American historians now recognize that the Gullah people of South Carolina and Georgia have come in large measure from the rice-growing region of West Africa—but they have not placed enough specific emphasis on Sierra Leone. Scholars have looked at shipping records on the American side which refer only very generally to the "Rice Coast" or "Windward Coast" as the origins of the slave cargoes, but they have not yet examined the histories of specific slave trading bases in West Africa, like Bance Island. They have also failed to look beyond documentary evidence, to the language and culture of the Gullah people. They have ignored the remarkable similarities between Gullah and Sierra Leone Krio, the high percentage of Gullah names and loanwords from Sierra Leonean languages; and the fact that all of the African texts remembered by modern Gullahs are in languages spoken in Sierra Leone, especially Mende. It is now up to students of Sierra Leone to review the record of slave trading on both sides of the Atlantic for more evidence of the connection with South Carolina and Georgia. They must also examine the language and culture of the Gullah people against their own detailed knowledge of the languages and cultures of Sierra Leone. Studies of this sort will, no doubt, reveal even more evidence of significant historical and cultural connections.

The Black Seminoles are another subject requiring serious attention. We must recognize that 18th century Florida was, in many ways, an African frontier. The Gullah runaways were the only people capable of taming the Florida wilderness at that time. They possessed resistance to tropical diseases, knowledge of tropical agriculture, and a way of life remarkably unchanged from Africa. While the white American frontier was expanding west and south into a temperate climate suited to Europeans, an African frontier was developing in the swamps and jungles of Florida. When the two finally collided, there was a series of conflicts resulting in a full-scale "Negro War" lasting for six years and claiming hundreds of American lives. Scholars must examine the whole chain of events leading from the Rice Coast of Africa; to the rice plantations of South Carolina and Georgia; to the Florida wilderness, where rice agriculture and resistance to tropical diseases made possible a successful and independent life.
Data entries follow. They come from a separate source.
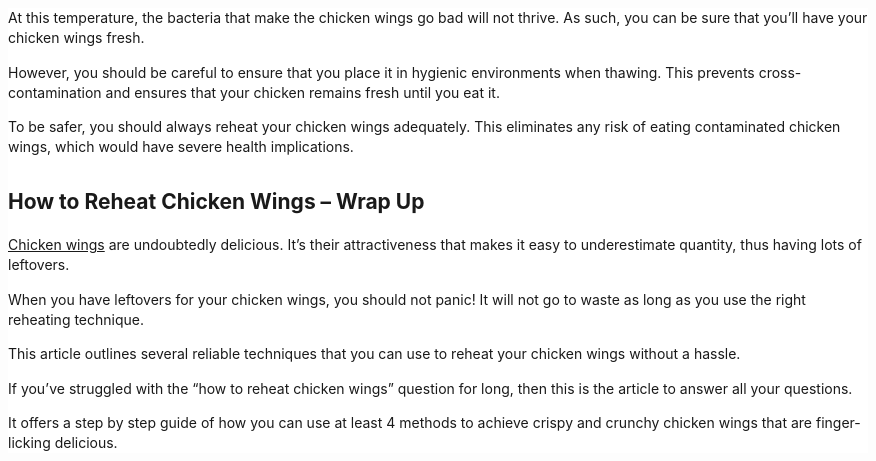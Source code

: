 At this temperature, the bacteria that make the chicken wings go bad will not thrive. As such, you can be sure that you’ll have your chicken wings fresh.

However, you should be careful to ensure that you place it in hygienic environments when thawing. This prevents cross-contamination and ensures that your chicken remains fresh until you eat it.

To be safer, you should always reheat your chicken wings adequately. This eliminates any risk of eating contaminated chicken wings, which would have severe health implications. 

## **How to Reheat Chicken Wings – Wrap Up**

[Chicken wings](https://www.goodhousekeeping.com/food-recipes/g4992/chicken-wings-recipes/) are undoubtedly delicious. It’s their attractiveness that makes it easy to underestimate quantity, thus having lots of leftovers.

When you have leftovers for your chicken wings, you should not panic! It will not go to waste as long as you use the right reheating technique. 

This article outlines several reliable techniques that you can use to reheat your chicken wings without a hassle. 

If you’ve struggled with the “how to reheat chicken wings” question for long, then this is the article to answer all your questions. 

It offers a step by step guide of how you can use at least 4 methods to achieve crispy and crunchy chicken wings that are finger-licking delicious.
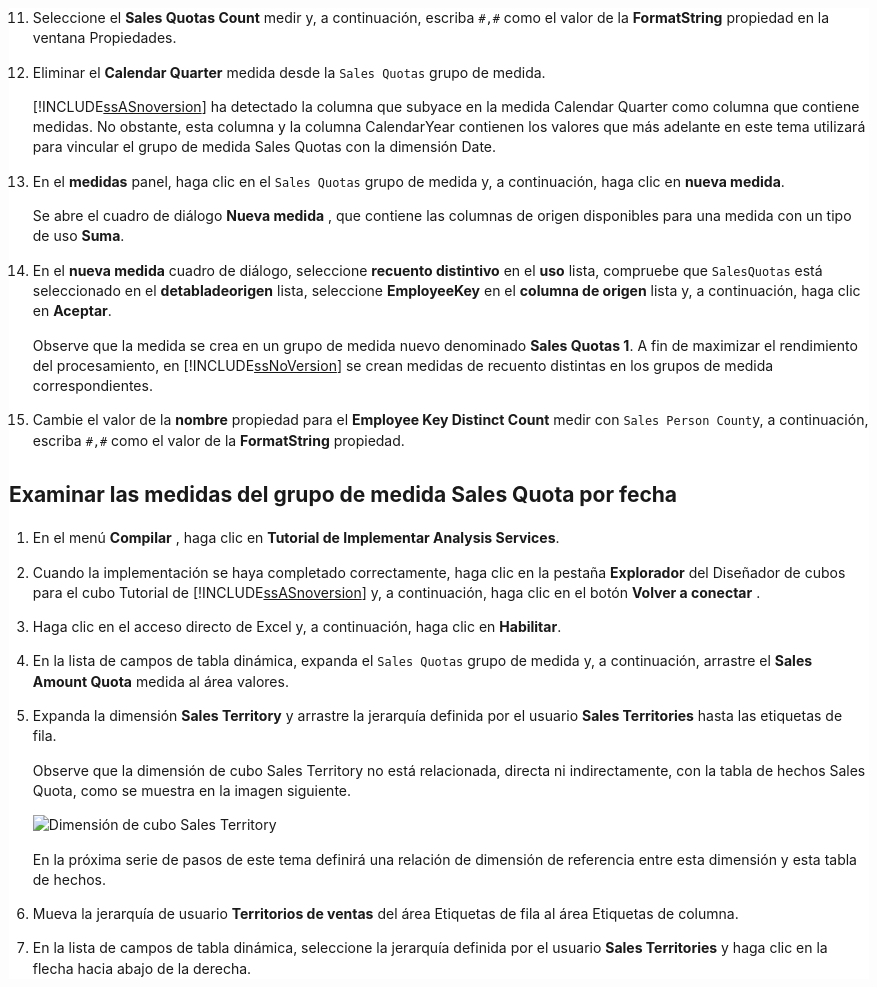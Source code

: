 11. Seleccione el **Sales Quotas Count** medir y, a continuación, escriba `#,#` como el valor de la **FormatString** propiedad en la ventana Propiedades.  
  
12. Eliminar el **Calendar Quarter** medida desde la `Sales Quotas` grupo de medida.  
  
     [!INCLUDE[ssASnoversion](../includes/ssasnoversion-md.md)] ha detectado la columna que subyace en la medida Calendar Quarter como columna que contiene medidas. No obstante, esta columna y la columna CalendarYear contienen los valores que más adelante en este tema utilizará para vincular el grupo de medida Sales Quotas con la dimensión Date.  
  
13. En el **medidas** panel, haga clic en el `Sales Quotas` grupo de medida y, a continuación, haga clic en **nueva medida**.  
  
     Se abre el cuadro de diálogo **Nueva medida** , que contiene las columnas de origen disponibles para una medida con un tipo de uso **Suma**.  
  
14. En el **nueva medida** cuadro de diálogo, seleccione **recuento distintivo** en el **uso** lista, compruebe que `SalesQuotas` está seleccionado en el **detabladeorigen** lista, seleccione **EmployeeKey** en el **columna de origen** lista y, a continuación, haga clic en **Aceptar**.  
  
     Observe que la medida se crea en un grupo de medida nuevo denominado **Sales Quotas 1**. A fin de maximizar el rendimiento del procesamiento, en [!INCLUDE[ssNoVersion](../includes/ssnoversion-md.md)] se crean medidas de recuento distintas en los grupos de medida correspondientes.  
  
15. Cambie el valor de la **nombre** propiedad para el **Employee Key Distinct Count** medir con `Sales Person Count`y, a continuación, escriba `#,#` como el valor de la **FormatString** propiedad.  
  
## <a name="browsing-the-measures-in-the-sales-quota-measure-group-by-date"></a>Examinar las medidas del grupo de medida Sales Quota por fecha  
  
1.  En el menú **Compilar** , haga clic en **Tutorial de Implementar Analysis Services**.  
  
2.  Cuando la implementación se haya completado correctamente, haga clic en la pestaña **Explorador** del Diseñador de cubos para el cubo Tutorial de [!INCLUDE[ssASnoversion](../includes/ssasnoversion-md.md)] y, a continuación, haga clic en el botón **Volver a conectar** .  
  
3.  Haga clic en el acceso directo de Excel y, a continuación, haga clic en **Habilitar**.  
  
4.  En la lista de campos de tabla dinámica, expanda el `Sales Quotas` grupo de medida y, a continuación, arrastre el **Sales Amount Quota** medida al área valores.  
  
5.  Expanda la dimensión **Sales Territory** y arrastre la jerarquía definida por el usuario **Sales Territories** hasta las etiquetas de fila.  
  
     Observe que la dimensión de cubo Sales Territory no está relacionada, directa ni indirectamente, con la tabla de hechos Sales Quota, como se muestra en la imagen siguiente.  
  
     ![Dimensión de cubo Sales Territory](../../2014/tutorials/media/l5-granularity-2.gif "dimensión de cubo Sales Territory")  
  
     En la próxima serie de pasos de este tema definirá una relación de dimensión de referencia entre esta dimensión y esta tabla de hechos.  
  
6.  Mueva la jerarquía de usuario **Territorios de ventas** del área Etiquetas de fila al área Etiquetas de columna.  
  
7.  En la lista de campos de tabla dinámica, seleccione la jerarquía definida por el usuario **Sales Territories** y haga clic en la flecha hacia abajo de la derecha.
Many U.S. soldiers died of malaria and yellow fever in the Florida Wars, but an American medical doctor of the period remarked that the Black Seminoles were "the finest looking people I have ever seen." In a land deadly to whites, the Gullah frontiersmen not only survived, but prospered.

There is an enduring kinship between the Gullah people and the people of Sierra Leone. The modern Gullahs and Black Seminoles are especially interested in their African origins and proud of their African cultural heritage. Sierra Leoneans, on their part, have every reason to feel proud that a Black American community has been able to preserve so much Sierra Leonean cultural heritage, and that a portion of them waged the longest and fiercest struggle against slavery in United States history. It would be fitting for exchanges to take place between Sierra Leoneans and the Gullahs or Black Seminoles, and it seems certain that the two sides would have much to say to one another. A Sierra Leonean woman, doing graduate study at the University of South Carolina several years ago, chanced to meet some Gullah people on a brief holiday to the South Carolina sea shore. Recalling the experience much later, she remarked with amazement: "They speak our language!"